Top of Records for the task
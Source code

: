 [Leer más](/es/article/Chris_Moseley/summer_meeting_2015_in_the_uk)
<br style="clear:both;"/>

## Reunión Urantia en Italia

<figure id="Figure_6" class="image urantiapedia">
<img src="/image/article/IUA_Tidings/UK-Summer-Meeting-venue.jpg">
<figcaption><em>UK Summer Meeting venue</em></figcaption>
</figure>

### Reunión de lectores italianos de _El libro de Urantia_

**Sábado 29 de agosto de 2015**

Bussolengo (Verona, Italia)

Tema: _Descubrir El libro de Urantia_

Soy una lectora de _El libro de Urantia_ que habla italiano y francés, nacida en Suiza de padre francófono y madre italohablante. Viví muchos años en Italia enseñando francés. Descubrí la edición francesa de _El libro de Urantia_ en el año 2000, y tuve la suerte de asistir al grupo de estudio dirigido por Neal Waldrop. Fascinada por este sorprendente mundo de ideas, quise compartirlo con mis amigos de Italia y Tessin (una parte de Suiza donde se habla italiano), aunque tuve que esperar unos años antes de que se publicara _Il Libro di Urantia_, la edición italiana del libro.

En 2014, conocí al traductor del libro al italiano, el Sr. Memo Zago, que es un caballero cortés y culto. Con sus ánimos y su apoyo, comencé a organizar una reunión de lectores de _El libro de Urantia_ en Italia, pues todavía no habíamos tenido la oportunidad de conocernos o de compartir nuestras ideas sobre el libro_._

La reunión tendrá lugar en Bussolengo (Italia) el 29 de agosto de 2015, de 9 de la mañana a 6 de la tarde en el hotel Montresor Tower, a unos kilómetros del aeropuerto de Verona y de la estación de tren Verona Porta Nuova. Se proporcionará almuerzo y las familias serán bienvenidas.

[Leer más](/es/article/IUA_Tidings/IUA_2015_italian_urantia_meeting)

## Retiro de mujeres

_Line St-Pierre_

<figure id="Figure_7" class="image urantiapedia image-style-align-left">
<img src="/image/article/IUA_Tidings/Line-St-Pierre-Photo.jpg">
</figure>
Bottom of Records for the task
Top of Records for the task
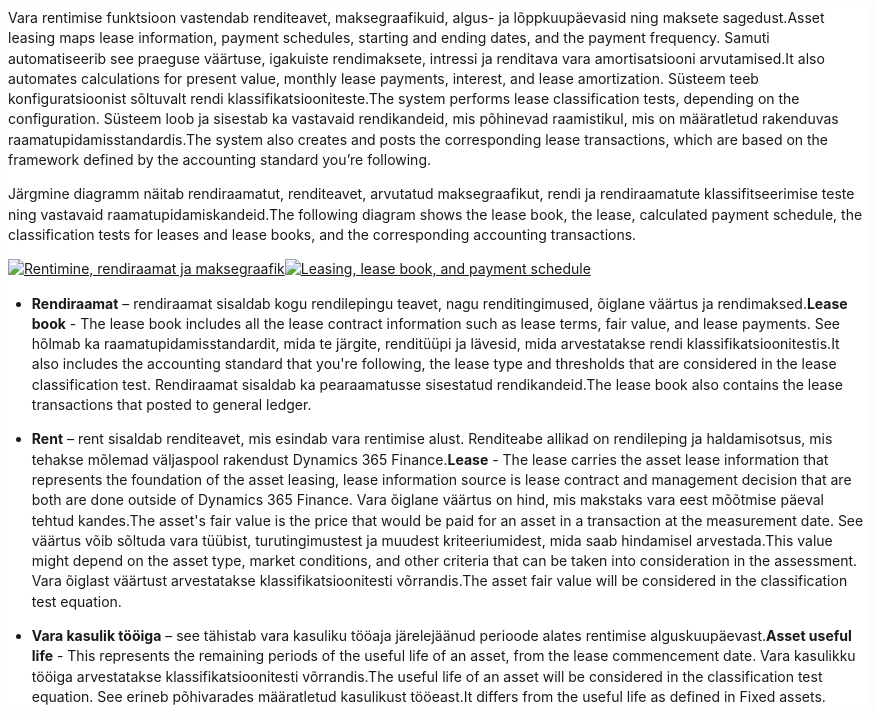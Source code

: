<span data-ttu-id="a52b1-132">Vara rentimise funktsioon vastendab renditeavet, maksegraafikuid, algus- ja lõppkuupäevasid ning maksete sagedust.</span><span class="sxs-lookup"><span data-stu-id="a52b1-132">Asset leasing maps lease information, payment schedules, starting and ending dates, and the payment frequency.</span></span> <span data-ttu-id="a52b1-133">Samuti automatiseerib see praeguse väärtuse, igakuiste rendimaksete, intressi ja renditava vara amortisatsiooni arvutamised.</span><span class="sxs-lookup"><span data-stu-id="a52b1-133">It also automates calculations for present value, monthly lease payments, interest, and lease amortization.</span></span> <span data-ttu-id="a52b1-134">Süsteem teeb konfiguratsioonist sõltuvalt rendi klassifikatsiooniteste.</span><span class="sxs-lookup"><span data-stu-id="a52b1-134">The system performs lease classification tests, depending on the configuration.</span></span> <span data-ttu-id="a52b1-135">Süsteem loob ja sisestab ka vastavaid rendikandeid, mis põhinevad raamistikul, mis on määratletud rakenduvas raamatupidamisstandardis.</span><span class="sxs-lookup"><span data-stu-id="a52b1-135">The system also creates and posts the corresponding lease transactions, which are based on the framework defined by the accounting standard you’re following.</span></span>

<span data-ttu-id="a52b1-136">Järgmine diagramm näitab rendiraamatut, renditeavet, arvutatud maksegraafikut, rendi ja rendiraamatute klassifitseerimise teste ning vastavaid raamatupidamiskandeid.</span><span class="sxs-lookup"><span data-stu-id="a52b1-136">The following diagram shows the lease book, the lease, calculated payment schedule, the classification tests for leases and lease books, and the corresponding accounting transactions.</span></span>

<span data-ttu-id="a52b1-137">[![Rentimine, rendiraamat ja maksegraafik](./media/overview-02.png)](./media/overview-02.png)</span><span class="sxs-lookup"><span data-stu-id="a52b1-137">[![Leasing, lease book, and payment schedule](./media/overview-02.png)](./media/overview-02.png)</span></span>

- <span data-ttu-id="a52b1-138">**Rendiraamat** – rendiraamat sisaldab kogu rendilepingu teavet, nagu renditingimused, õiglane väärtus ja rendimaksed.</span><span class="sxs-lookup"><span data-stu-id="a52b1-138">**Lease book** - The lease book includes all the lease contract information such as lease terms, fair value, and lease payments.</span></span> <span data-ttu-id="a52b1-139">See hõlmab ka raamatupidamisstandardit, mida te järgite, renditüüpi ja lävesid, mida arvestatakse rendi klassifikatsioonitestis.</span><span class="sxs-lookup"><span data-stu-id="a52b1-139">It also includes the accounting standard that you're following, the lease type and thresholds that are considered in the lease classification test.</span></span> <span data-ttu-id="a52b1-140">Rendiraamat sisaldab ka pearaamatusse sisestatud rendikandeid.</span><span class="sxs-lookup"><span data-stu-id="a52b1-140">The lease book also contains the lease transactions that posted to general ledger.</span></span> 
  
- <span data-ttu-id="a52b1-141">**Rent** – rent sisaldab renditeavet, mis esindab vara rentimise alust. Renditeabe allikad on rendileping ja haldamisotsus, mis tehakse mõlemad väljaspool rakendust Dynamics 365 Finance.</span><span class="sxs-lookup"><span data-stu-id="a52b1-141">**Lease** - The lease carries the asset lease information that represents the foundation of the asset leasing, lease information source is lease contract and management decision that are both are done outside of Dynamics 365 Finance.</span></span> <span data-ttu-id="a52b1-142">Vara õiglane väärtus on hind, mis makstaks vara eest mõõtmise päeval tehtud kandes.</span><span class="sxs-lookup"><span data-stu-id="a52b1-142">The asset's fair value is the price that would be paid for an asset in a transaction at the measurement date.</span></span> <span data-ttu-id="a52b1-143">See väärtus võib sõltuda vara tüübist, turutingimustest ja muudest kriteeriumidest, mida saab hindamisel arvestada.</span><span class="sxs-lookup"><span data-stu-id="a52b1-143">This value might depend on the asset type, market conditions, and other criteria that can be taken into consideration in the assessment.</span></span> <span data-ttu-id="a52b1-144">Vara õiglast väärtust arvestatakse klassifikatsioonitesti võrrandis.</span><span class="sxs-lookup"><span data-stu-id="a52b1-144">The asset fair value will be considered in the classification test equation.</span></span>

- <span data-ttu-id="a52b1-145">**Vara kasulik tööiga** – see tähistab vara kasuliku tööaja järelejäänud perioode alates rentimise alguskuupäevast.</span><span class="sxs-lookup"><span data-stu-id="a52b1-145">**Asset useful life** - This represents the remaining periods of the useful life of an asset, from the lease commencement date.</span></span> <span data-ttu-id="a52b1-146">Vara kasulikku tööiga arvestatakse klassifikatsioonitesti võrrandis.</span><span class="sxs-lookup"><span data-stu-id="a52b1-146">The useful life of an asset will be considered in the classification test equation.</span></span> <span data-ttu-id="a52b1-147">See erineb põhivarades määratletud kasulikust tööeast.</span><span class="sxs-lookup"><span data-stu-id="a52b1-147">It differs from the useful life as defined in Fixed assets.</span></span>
Bottom of Records for the task
Top of Records for the task
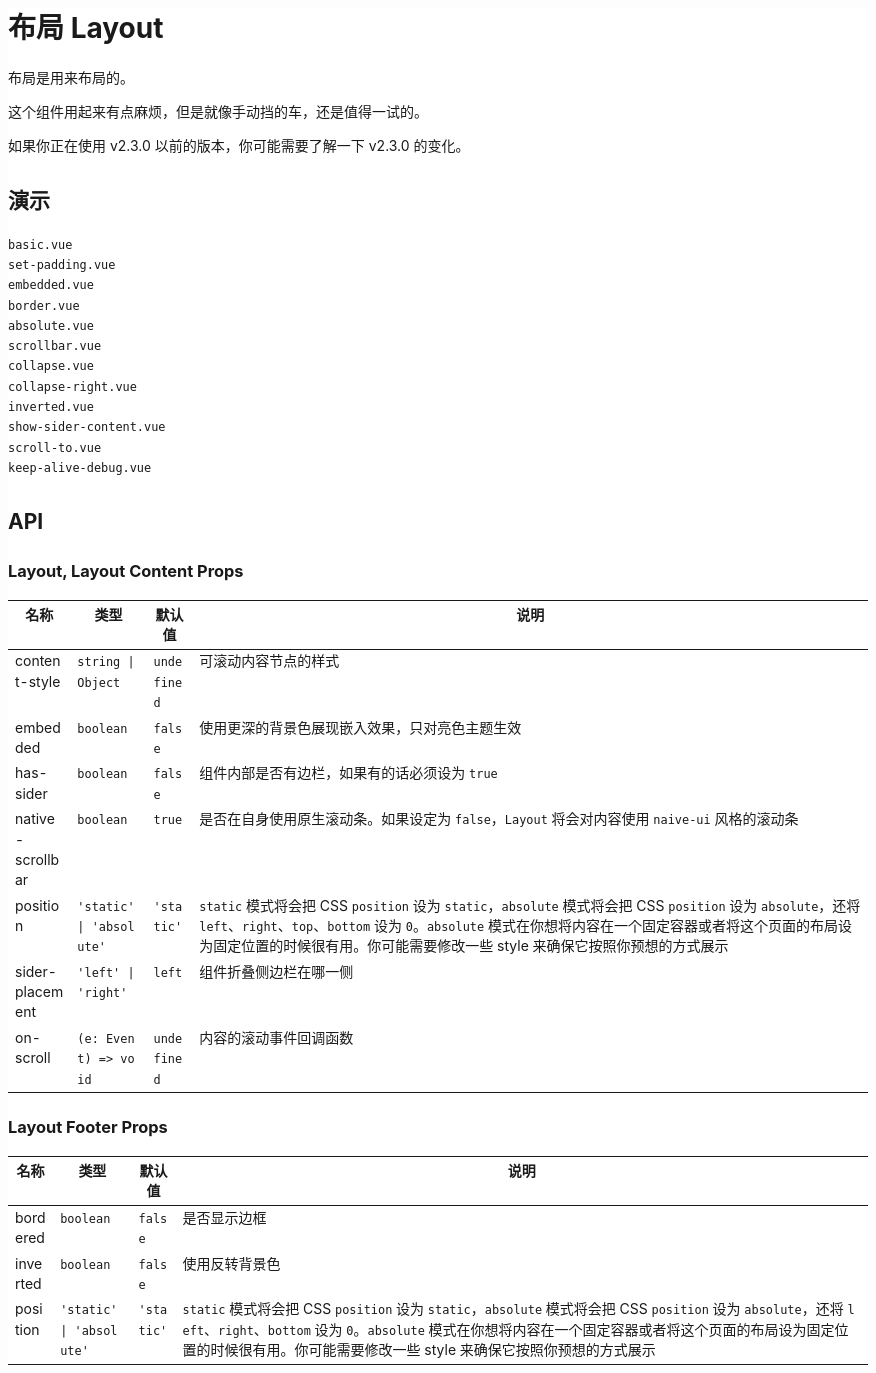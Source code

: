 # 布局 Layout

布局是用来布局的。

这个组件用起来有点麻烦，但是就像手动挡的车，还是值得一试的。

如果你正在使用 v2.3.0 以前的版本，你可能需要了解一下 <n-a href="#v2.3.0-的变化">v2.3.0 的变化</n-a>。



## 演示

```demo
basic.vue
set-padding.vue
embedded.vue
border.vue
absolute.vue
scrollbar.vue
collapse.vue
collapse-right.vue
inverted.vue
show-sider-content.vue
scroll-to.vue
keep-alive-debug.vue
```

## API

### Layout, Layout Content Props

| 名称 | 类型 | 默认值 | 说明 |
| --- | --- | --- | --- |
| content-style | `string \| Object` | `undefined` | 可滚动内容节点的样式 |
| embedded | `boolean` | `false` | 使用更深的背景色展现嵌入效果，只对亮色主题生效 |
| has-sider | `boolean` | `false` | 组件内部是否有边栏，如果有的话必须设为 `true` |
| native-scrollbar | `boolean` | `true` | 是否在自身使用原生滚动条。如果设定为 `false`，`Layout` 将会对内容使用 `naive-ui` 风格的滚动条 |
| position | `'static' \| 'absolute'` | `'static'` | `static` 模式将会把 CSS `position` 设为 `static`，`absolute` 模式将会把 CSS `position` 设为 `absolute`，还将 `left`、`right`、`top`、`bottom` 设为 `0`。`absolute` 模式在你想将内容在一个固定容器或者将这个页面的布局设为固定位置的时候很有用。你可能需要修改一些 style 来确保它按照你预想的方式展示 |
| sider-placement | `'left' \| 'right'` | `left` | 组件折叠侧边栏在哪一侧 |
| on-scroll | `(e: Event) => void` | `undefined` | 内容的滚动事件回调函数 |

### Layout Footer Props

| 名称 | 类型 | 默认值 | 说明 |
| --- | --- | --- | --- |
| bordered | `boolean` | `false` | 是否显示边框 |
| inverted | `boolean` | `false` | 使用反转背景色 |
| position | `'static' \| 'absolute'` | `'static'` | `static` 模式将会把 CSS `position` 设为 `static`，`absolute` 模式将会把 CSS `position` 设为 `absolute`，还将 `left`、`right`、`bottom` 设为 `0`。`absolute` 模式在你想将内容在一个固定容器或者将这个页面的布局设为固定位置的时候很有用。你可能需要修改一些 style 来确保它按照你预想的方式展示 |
Bottom of Records for the task
# [Work instructions]
From the records above, copy only the lines starting with the line that holds "agosto de 2015**" and going on through the line that holds "[Leer más](/es/article/IUA_T", exactly as written.

# [Exercise solution]
**Sábado 29 de agosto de 2015**

Bussolengo (Verona, Italia)

Tema: _Descubrir El libro de Urantia_

Soy una lectora de _El libro de Urantia_ que habla italiano y francés, nacida en Suiza de padre francófono y madre italohablante. Viví muchos años en Italia enseñando francés. Descubrí la edición francesa de _El libro de Urantia_ en el año 2000, y tuve la suerte de asistir al grupo de estudio dirigido por Neal Waldrop. Fascinada por este sorprendente mundo de ideas, quise compartirlo con mis amigos de Italia y Tessin (una parte de Suiza donde se habla italiano), aunque tuve que esperar unos años antes de que se publicara _Il Libro di Urantia_, la edición italiana del libro.

En 2014, conocí al traductor del libro al italiano, el Sr. Memo Zago, que es un caballero cortés y culto. Con sus ánimos y su apoyo, comencé a organizar una reunión de lectores de _El libro de Urantia_ en Italia, pues todavía no habíamos tenido la oportunidad de conocernos o de compartir nuestras ideas sobre el libro_._

La reunión tendrá lugar en Bussolengo (Italia) el 29 de agosto de 2015, de 9 de la mañana a 6 de la tarde en el hotel Montresor Tower, a unos kilómetros del aeropuerto de Verona y de la estación de tren Verona Porta Nuova. Se proporcionará almuerzo y las familias serán bienvenidas.

[Leer más](/es/article/IUA_Tidings/IUA_2015_italian_urantia_meeting)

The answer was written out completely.